### WHAT IS REQUIRED
Show every line from the data below that includes "companies".

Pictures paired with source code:
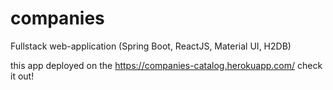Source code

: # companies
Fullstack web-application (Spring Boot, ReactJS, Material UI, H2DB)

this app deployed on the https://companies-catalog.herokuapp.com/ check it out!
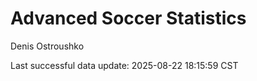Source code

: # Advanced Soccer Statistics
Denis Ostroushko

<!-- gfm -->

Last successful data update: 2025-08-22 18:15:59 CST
* * *
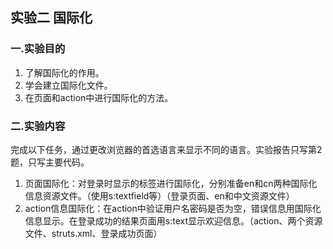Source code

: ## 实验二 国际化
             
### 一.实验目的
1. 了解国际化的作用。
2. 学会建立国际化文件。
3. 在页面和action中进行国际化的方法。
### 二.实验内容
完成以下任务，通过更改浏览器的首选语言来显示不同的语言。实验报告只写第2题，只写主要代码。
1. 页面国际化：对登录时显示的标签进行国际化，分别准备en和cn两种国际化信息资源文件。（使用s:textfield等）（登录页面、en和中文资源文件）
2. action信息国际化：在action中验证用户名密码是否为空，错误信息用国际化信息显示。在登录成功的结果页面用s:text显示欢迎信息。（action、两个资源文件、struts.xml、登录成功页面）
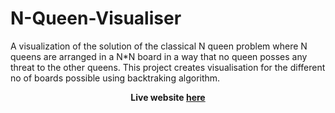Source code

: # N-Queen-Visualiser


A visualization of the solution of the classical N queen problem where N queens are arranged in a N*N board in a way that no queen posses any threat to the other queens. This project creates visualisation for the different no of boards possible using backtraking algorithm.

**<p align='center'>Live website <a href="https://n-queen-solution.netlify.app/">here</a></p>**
==
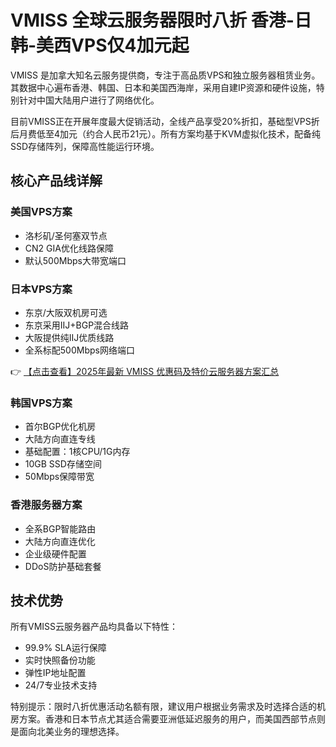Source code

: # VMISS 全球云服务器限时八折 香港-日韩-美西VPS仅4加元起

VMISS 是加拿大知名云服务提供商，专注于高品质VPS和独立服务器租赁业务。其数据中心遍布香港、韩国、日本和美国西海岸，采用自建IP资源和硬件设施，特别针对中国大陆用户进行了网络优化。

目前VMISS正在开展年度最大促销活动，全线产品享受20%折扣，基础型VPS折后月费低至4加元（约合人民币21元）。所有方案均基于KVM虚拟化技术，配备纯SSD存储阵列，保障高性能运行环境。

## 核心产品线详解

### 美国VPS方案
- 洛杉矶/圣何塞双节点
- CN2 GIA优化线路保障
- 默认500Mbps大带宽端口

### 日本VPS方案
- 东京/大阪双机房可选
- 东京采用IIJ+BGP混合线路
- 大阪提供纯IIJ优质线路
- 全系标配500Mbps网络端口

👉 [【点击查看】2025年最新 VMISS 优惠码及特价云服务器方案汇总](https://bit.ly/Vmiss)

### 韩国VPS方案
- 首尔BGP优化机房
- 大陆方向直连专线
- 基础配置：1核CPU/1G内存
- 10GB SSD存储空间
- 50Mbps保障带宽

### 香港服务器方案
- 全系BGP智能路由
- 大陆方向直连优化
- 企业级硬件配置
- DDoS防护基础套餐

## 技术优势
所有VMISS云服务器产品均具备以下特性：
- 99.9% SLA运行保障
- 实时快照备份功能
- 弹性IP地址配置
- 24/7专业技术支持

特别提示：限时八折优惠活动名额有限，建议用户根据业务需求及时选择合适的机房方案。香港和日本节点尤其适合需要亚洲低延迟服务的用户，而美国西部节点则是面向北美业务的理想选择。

### ANSWER FOR THE TASK
: # companies
this app deployed on the https://companies-catalog.herokuapp.com/ check it out!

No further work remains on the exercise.